Carbonated drinks:  FG considers excise duties—Ahmed

 

The Minister of Finance, Budget and National Planning, Mrs Zainab Ahmed has said that the Federal Government was considering placing excise duties on carbonated drinks in order to boost its revenue base.

Ahmed said this on Thursday on the sidelines of the World Bank/International Monetary Fund meetings holding in Washington DC, United States.

Ahmed said Value Added Tax increase had been proposed, adding that other streams of revenue such as excise duties on carbonated drinks are being introduced.

“In expanding the revenue base, we have proposed the increase of VAT but there are also other revenue streams that we are looking at and some of them include the introduction of excise duties on carbonated drinks but there is a process to doing these things.

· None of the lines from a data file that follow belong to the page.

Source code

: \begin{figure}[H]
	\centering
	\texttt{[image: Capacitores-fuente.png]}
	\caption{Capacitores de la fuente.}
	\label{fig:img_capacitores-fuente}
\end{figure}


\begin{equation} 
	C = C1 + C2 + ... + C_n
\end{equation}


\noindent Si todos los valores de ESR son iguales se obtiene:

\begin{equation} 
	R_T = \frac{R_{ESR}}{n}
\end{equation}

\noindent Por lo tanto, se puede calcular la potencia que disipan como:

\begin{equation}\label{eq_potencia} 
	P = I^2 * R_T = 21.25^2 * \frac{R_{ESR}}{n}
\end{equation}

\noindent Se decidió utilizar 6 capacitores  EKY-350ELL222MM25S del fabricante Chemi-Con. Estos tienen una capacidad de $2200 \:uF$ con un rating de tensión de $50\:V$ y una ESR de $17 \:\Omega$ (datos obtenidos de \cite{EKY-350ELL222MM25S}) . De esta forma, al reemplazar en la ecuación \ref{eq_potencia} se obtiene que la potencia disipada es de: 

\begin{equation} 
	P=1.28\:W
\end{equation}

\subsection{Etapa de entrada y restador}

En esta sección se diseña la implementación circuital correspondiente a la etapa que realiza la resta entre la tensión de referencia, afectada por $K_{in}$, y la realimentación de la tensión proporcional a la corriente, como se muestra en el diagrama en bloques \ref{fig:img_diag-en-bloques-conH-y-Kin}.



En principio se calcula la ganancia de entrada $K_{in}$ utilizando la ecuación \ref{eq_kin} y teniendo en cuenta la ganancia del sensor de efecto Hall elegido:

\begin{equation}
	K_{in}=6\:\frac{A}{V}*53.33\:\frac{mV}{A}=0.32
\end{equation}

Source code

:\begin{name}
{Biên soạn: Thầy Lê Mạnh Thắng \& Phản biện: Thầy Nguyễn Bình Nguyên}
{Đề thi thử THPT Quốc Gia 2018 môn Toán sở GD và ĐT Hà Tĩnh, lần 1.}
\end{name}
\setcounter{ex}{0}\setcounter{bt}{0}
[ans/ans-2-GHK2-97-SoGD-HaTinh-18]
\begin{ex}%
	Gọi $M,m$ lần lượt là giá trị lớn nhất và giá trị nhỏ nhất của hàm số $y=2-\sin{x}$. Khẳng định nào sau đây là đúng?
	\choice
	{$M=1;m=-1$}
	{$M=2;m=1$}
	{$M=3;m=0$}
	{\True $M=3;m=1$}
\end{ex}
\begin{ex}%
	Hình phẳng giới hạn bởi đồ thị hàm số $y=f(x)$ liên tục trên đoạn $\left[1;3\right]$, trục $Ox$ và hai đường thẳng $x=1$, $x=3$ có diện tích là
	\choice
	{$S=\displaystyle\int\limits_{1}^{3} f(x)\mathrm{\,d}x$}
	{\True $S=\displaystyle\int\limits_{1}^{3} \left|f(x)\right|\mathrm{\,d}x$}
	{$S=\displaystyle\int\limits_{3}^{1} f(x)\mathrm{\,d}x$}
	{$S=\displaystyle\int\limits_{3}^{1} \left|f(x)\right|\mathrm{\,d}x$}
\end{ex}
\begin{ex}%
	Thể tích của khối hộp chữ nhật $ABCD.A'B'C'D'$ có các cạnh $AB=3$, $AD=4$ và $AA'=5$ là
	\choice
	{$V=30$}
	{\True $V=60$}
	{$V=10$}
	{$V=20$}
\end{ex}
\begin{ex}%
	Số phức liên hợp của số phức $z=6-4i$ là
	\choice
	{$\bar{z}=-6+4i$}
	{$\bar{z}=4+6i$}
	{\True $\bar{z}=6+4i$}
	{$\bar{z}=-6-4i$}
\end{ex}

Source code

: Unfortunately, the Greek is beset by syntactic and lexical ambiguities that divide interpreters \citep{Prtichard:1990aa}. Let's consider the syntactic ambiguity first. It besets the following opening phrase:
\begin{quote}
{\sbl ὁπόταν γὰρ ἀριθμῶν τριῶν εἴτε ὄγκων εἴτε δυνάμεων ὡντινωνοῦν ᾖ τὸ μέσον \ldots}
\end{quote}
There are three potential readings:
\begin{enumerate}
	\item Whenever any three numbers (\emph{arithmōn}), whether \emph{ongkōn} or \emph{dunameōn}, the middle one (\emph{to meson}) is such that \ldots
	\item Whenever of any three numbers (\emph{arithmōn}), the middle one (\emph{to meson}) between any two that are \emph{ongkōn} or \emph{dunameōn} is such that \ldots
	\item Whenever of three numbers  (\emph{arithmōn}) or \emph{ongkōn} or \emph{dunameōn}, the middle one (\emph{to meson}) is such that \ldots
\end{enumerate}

 “The fact that our revenue is under-performing is not an excuse to bring down our revenue that is required to fund the national budget.

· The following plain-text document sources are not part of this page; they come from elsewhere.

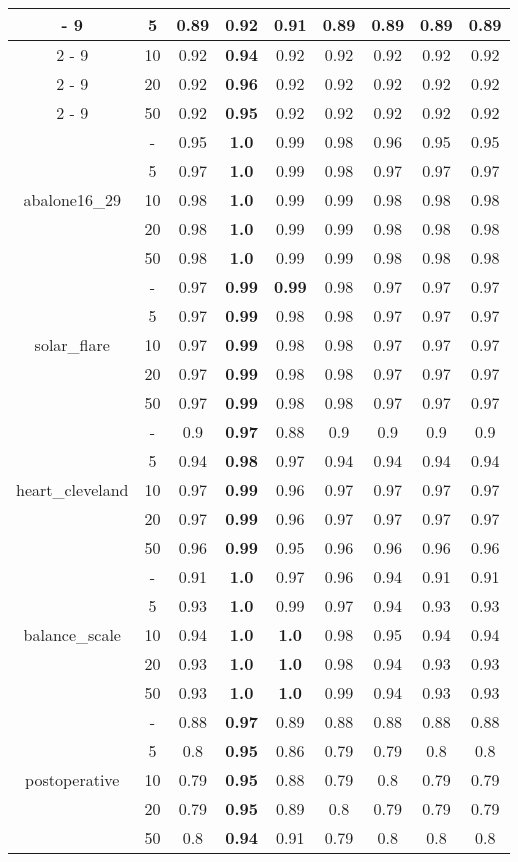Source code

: \documentclass{article}%
\begin{document}
\begin{tabular}{c|c|ccccccc}
{-%
9}%
&5&0.89&\textbf{0.92}&0.91&0.89&0.89&0.89&0.89\\%
\cline{2%
-%
9}%
&10&0.92&\textbf{0.94}&0.92&0.92&0.92&0.92&0.92\\%
\cline{2%
-%
9}%
&20&0.92&\textbf{0.96}&0.92&0.92&0.92&0.92&0.92\\%
\cline{2%
-%
9}%
&50&0.92&\textbf{0.95}&0.92&0.92&0.92&0.92&0.92\\%
\hline%
\multirow{5}{*}{abalone16\_29}&{-}&0.95&\textbf{1.0}&0.99&0.98&0.96&0.95&0.95\\%
\cline{2%
-%
9}%
&5&0.97&\textbf{1.0}&0.99&0.98&0.97&0.97&0.97\\%
\cline{2%
-%
9}%
&10&0.98&\textbf{1.0}&0.99&0.99&0.98&0.98&0.98\\%
\cline{2%
-%
9}%
&20&0.98&\textbf{1.0}&0.99&0.99&0.98&0.98&0.98\\%
\cline{2%
-%
9}%
&50&0.98&\textbf{1.0}&0.99&0.99&0.98&0.98&0.98\\%
\hline%
\multirow{5}{*}{solar\_flare}&{-}&0.97&\textbf{0.99}&\textbf{0.99}&0.98&0.97&0.97&0.97\\%
\cline{2%
-%
9}%
&5&0.97&\textbf{0.99}&0.98&0.98&0.97&0.97&0.97\\%
\cline{2%
-%
9}%
&10&0.97&\textbf{0.99}&0.98&0.98&0.97&0.97&0.97\\%
\cline{2%
-%
9}%
&20&0.97&\textbf{0.99}&0.98&0.98&0.97&0.97&0.97\\%
\cline{2%
-%
9}%
&50&0.97&\textbf{0.99}&0.98&0.98&0.97&0.97&0.97\\%
\hline%
\multirow{5}{*}{heart\_cleveland}&{-}&0.9&\textbf{0.97}&0.88&0.9&0.9&0.9&0.9\\%
\cline{2%
-%
9}%
&5&0.94&\textbf{0.98}&0.97&0.94&0.94&0.94&0.94\\%
\cline{2%
-%
9}%
&10&0.97&\textbf{0.99}&0.96&0.97&0.97&0.97&0.97\\%
\cline{2%
-%
9}%
&20&0.97&\textbf{0.99}&0.96&0.97&0.97&0.97&0.97\\%
\cline{2%
-%
9}%
&50&0.96&\textbf{0.99}&0.95&0.96&0.96&0.96&0.96\\%
\hline%
\multirow{5}{*}{balance\_scale}&{-}&0.91&\textbf{1.0}&0.97&0.96&0.94&0.91&0.91\\%
\cline{2%
-%
9}%
&5&0.93&\textbf{1.0}&0.99&0.97&0.94&0.93&0.93\\%
\cline{2%
-%
9}%
&10&0.94&\textbf{1.0}&\textbf{1.0}&0.98&0.95&0.94&0.94\\%
\cline{2%
-%
9}%
&20&0.93&\textbf{1.0}&\textbf{1.0}&0.98&0.94&0.93&0.93\\%
\cline{2%
-%
9}%
&50&0.93&\textbf{1.0}&\textbf{1.0}&0.99&0.94&0.93&0.93\\%
\hline%
\multirow{5}{*}{postoperative}&{-}&0.88&\textbf{0.97}&0.89&0.88&0.88&0.88&0.88\\%
\cline{2%
-%
9}%
&5&0.8&\textbf{0.95}&0.86&0.79&0.79&0.8&0.8\\%
\cline{2%
-%
9}%
&10&0.79&\textbf{0.95}&0.88&0.79&0.8&0.79&0.79\\%
\cline{2%
-%
9}%
&20&0.79&\textbf{0.95}&0.89&0.8&0.79&0.79&0.79\\%
\cline{2%
-%
9}%
&50&0.8&\textbf{0.94}&0.91&0.79&0.8&0.8&0.8\\%
\hline%
\end{tabular}
\end{document}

“In 2018, our revenue performed at a level of 58 per cent. Half-year 2019, our performance moved up slightly to 58 per cent. But that is not an excuse to reduce revenue. Because it means we are all sanctioning under-performance.

“So we have to push the agencies. We have to push ourselves to meet those targets. Those targets are not designed by the Ministry of Finance, Budget and National Planning, the agencies proposed those targets.

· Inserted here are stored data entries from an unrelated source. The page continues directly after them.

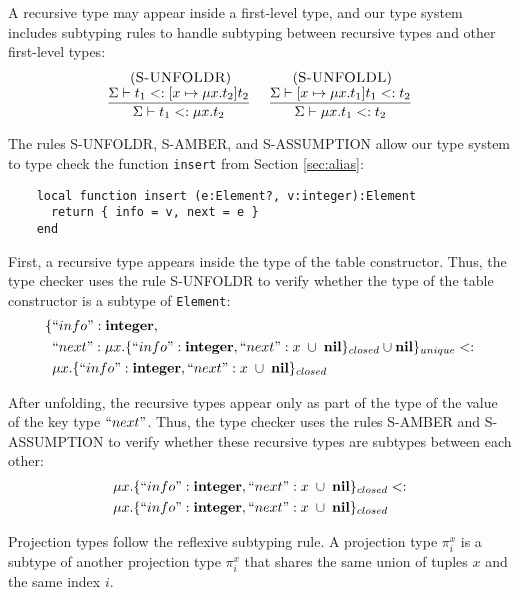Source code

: A recursive type may appear inside a first-level type, and our
type system includes subtyping rules to handle subtyping between
recursive types and other first-level types:
\[
\begin{array}{c}
\begin{array}{c}
\; (\textsc{S-UNFOLDR})\\
\dfrac{\Sigma \vdash t_{1} <: [x \mapsto \mu x.t_{2}]t_{2}}
      {\Sigma \vdash t_{1} <: \mu x.t_{2}}
\end{array}
\;
\begin{array}{c}
\; (\textsc{S-UNFOLDL})\\
\dfrac{\Sigma \vdash [x \mapsto \mu x.t_{1}]t_{1} <: t_{2}}
      {\Sigma \vdash \mu x.t_{1} <: t_{2}}
\end{array}
\end{array}
\]

The rules \textsc{S-UNFOLDR}, \textsc{S-AMBER}, and \textsc{S-ASSUMPTION}
allow our type system to type check the function \texttt{insert}
from Section \ref{sec:alias}:
\begin{verbatim}
    local function insert (e:Element?, v:integer):Element
      return { info = v, next = e }
    end
\end{verbatim}

First, a recursive type appears inside the type of the table constructor.
Thus, the type checker uses the rule \textsc{S-UNFOLDR} to verify whether
the type of the table constructor is a subtype of \texttt{Element}:
\begin{align*}
\{ & ``info":\mathbf{integer}, \\
   & ``next":\mu x.\{``info":\mathbf{integer}, ``next":x \;\cup\; \mathbf{nil}\}_{closed} \cup \mathbf{nil} \}_{unique} <: \\
& \mu x.\{``info":\mathbf{integer}, ``next":x \;\cup\; \mathbf{nil}\}_{closed}
\end{align*}

After unfolding, the recursive types appear only as part of the type
of the value of the key type $``next"$.
Thus, the type checker uses the rules \textsc{S-AMBER} and \textsc{S-ASSUMPTION}
to verify whether these recursive types are subtypes between each other:
\begin{align*}
& \mu x.\{``info":\mathbf{integer}, ``next":x \;\cup\; \mathbf{nil}\}_{closed} <: \\
& \mu x.\{``info":\mathbf{integer}, ``next":x \;\cup\; \mathbf{nil}\}_{closed}
\end{align*}

Projection types follow the reflexive subtyping rule.
A projection type $\pi_{i}^{x}$ is a subtype of another projection type $\pi_{i}^{x}$
that shares the same union of tuples $x$ and the same index $i$.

“But we sit down with them and interrogate them. For example, the NNPC has a production capacity of 2.5 million barrels per day.

“In 2019, they wanted a target of 2.5 million barrels per day but we insisted on prudence and scaled it down to 2.3 million. And the performance is 1.98 million effectively including 100,000 per day that is used to settle cash call earnings but the capacity is there.

She added, “So why should we not be looking at what do we have to do to make sure the capacity utilisation is attained?

“Why do we want to reduce it because we are under-performing? We are lucky that crude oil in 2018 outperformed the budget because we budgeted $60 per barrel and we ended up with an average of $67 per barrel.

“Otherwise, if we had lower prices, the performance wouldn’t have been achieved.”